PROMPT: Start at the line that contains "This chapter is". Repeat it and each line after it, exactly, up to and including the final line of the data.

DATA PROVIDED:
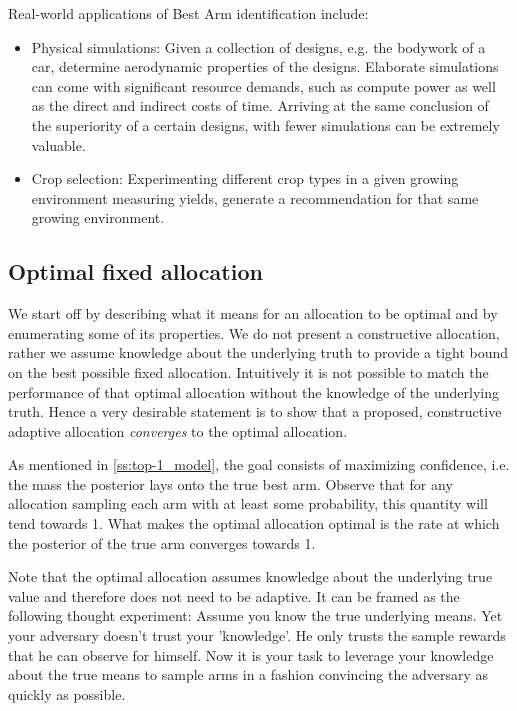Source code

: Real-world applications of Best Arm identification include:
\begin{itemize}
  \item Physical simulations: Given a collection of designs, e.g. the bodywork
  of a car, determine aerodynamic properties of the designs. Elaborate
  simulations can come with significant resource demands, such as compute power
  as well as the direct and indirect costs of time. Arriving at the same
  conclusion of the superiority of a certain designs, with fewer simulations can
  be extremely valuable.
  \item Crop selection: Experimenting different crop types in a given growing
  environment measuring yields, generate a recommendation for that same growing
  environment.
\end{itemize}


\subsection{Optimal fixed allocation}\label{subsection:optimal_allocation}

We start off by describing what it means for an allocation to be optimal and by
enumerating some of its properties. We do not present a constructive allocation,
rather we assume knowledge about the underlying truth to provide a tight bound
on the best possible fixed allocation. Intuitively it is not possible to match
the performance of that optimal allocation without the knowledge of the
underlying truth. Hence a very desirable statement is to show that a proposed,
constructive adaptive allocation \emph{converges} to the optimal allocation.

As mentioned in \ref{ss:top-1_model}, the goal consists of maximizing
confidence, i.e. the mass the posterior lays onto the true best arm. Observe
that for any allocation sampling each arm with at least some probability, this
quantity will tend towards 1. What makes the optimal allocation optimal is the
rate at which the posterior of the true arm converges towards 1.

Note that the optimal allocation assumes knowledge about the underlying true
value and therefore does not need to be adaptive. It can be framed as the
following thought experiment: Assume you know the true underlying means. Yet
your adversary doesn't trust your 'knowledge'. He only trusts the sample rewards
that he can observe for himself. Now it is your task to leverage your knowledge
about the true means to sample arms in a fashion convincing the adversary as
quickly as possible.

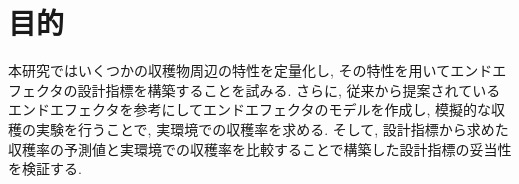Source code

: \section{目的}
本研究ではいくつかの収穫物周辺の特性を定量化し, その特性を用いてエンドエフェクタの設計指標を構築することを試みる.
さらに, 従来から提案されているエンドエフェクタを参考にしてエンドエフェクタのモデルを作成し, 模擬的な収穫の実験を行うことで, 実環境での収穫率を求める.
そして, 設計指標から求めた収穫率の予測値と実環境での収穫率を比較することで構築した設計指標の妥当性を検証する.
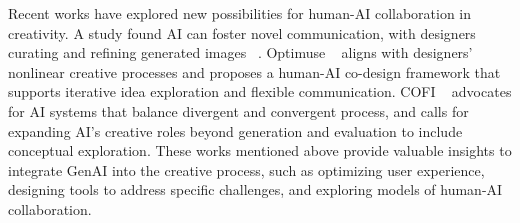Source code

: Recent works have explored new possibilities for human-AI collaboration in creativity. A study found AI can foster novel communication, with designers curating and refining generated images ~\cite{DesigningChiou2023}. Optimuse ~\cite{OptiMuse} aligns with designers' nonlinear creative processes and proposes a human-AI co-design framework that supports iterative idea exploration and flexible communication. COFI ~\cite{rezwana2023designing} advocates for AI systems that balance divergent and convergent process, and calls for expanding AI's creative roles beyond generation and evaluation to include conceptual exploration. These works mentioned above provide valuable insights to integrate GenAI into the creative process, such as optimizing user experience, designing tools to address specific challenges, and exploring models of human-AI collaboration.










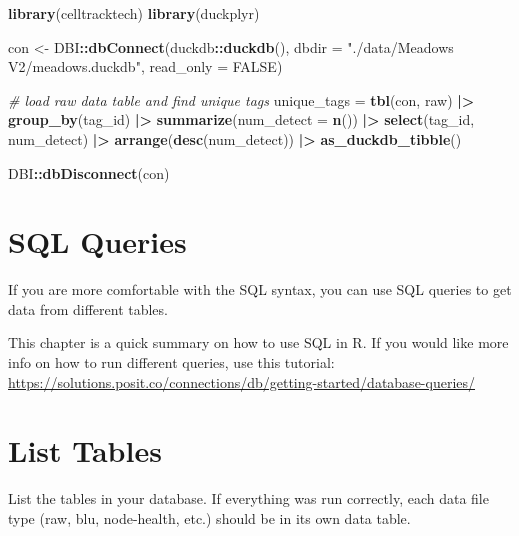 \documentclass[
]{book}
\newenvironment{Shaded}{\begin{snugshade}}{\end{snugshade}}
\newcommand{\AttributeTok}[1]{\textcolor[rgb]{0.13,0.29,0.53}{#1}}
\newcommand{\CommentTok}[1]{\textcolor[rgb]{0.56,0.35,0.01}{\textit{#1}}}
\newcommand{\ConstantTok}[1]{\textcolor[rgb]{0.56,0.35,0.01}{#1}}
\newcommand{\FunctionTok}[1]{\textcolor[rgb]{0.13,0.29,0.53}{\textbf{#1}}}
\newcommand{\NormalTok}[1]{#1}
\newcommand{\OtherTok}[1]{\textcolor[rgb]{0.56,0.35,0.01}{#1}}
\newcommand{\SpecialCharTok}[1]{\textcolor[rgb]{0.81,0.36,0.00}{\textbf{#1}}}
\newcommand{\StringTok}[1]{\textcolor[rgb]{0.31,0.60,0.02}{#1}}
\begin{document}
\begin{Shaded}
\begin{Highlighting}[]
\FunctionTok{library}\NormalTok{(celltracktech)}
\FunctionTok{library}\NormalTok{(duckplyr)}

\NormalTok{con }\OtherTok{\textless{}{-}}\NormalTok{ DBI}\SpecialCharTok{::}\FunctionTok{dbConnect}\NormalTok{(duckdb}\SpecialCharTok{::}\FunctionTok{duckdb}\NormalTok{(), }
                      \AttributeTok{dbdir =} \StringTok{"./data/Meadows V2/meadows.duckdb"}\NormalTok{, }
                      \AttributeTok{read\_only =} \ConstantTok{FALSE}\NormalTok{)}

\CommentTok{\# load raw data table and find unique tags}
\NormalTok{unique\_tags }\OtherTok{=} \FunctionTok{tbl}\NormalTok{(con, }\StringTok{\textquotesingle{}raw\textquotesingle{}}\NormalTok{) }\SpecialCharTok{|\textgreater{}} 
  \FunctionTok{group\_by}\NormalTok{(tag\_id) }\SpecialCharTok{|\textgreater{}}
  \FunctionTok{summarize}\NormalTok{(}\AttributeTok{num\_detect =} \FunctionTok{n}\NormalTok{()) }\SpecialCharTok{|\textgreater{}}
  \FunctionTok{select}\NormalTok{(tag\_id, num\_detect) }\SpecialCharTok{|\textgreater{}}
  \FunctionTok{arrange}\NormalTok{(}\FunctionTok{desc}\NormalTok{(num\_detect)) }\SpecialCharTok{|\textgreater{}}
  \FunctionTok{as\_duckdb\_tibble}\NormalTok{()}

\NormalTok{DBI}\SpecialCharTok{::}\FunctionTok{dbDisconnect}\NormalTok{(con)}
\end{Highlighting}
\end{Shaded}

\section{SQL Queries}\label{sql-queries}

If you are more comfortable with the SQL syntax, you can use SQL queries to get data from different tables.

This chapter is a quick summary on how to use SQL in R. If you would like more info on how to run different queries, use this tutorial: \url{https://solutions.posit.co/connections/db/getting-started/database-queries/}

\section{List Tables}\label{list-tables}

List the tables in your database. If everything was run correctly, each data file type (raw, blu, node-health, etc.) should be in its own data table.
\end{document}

EXERCISE RESULT:
This chapter is a quick summary on how to use SQL in R. If you would like more info on how to run different queries, use this tutorial: \url{https://solutions.posit.co/connections/db/getting-started/database-queries/}

\section{List Tables}\label{list-tables}

List the tables in your database. If everything was run correctly, each data file type (raw, blu, node-health, etc.) should be in its own data table.
\end{document}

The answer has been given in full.